| GOAL OF THE EXERCISE |
The entries that follow should come back exactly, with no pictures among them.

Stored data entries
##########

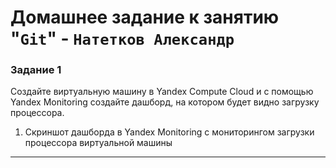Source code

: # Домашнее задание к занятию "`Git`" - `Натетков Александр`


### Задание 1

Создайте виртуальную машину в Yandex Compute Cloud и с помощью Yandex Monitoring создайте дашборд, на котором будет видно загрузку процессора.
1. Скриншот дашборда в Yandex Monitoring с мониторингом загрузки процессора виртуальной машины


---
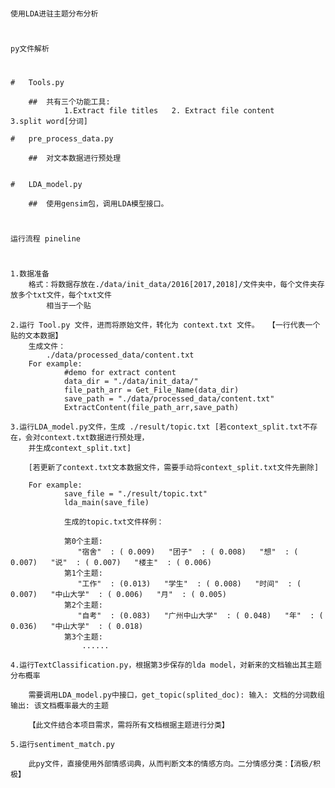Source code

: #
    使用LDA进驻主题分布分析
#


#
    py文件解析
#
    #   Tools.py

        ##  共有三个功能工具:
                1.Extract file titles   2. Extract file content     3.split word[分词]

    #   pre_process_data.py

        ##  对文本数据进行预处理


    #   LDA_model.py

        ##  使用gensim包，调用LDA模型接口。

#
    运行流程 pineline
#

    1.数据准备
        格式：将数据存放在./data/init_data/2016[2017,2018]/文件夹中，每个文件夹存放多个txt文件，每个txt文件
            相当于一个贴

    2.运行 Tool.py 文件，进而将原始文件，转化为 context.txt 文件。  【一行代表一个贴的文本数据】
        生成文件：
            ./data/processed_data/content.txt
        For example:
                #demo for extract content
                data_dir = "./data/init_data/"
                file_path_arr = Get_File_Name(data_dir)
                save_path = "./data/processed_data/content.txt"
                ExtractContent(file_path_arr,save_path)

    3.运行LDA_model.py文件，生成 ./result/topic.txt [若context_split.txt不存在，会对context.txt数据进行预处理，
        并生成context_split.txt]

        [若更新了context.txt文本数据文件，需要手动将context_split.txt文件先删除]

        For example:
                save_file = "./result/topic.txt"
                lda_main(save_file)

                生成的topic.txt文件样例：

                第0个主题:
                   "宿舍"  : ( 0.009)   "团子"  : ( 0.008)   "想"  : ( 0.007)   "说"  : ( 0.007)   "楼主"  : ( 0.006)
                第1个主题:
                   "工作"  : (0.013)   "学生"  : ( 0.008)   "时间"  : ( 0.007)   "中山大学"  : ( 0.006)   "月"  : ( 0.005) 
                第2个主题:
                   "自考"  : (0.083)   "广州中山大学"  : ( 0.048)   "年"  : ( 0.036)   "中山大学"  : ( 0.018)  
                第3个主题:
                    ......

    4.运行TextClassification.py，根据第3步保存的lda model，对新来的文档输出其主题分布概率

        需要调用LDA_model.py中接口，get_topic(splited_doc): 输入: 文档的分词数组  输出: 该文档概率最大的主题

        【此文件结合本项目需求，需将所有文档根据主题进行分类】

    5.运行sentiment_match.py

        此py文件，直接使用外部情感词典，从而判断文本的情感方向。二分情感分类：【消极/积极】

##########

| SOLUTION TO THIS PROBLEM |
Source code

: # Домашнее задание к занятию "`Git`" - `Натетков Александр`


### Задание 1

Создайте виртуальную машину в Yandex Compute Cloud и с помощью Yandex Monitoring создайте дашборд, на котором будет видно загрузку процессора.
1. Скриншот дашборда в Yandex Monitoring с мониторингом загрузки процессора виртуальной машины


---
Source code

: #
    使用LDA进驻主题分布分析
#


#
    py文件解析
#
    #   Tools.py

        ##  共有三个功能工具:
                1.Extract file titles   2. Extract file content     3.split word[分词]

    #   pre_process_data.py

        ##  对文本数据进行预处理


    #   LDA_model.py

        ##  使用gensim包，调用LDA模型接口。

#
    运行流程 pineline
#

    1.数据准备
        格式：将数据存放在./data/init_data/2016[2017,2018]/文件夹中，每个文件夹存放多个txt文件，每个txt文件
            相当于一个贴

    2.运行 Tool.py 文件，进而将原始文件，转化为 context.txt 文件。  【一行代表一个贴的文本数据】
        生成文件：
            ./data/processed_data/content.txt
        For example:
                #demo for extract content
                data_dir = "./data/init_data/"
                file_path_arr = Get_File_Name(data_dir)
                save_path = "./data/processed_data/content.txt"
                ExtractContent(file_path_arr,save_path)

    3.运行LDA_model.py文件，生成 ./result/topic.txt [若context_split.txt不存在，会对context.txt数据进行预处理，
        并生成context_split.txt]

        [若更新了context.txt文本数据文件，需要手动将context_split.txt文件先删除]

        For example:
                save_file = "./result/topic.txt"
                lda_main(save_file)

                生成的topic.txt文件样例：

                第0个主题:
                   "宿舍"  : ( 0.009)   "团子"  : ( 0.008)   "想"  : ( 0.007)   "说"  : ( 0.007)   "楼主"  : ( 0.006)
                第1个主题:
                   "工作"  : (0.013)   "学生"  : ( 0.008)   "时间"  : ( 0.007)   "中山大学"  : ( 0.006)   "月"  : ( 0.005) 
                第2个主题:
                   "自考"  : (0.083)   "广州中山大学"  : ( 0.048)   "年"  : ( 0.036)   "中山大学"  : ( 0.018)  
                第3个主题:
                    ......

    4.运行TextClassification.py，根据第3步保存的lda model，对新来的文档输出其主题分布概率

        需要调用LDA_model.py中接口，get_topic(splited_doc): 输入: 文档的分词数组  输出: 该文档概率最大的主题

        【此文件结合本项目需求，需将所有文档根据主题进行分类】

    5.运行sentiment_match.py

        此py文件，直接使用外部情感词典，从而判断文本的情感方向。二分情感分类：【消极/积极】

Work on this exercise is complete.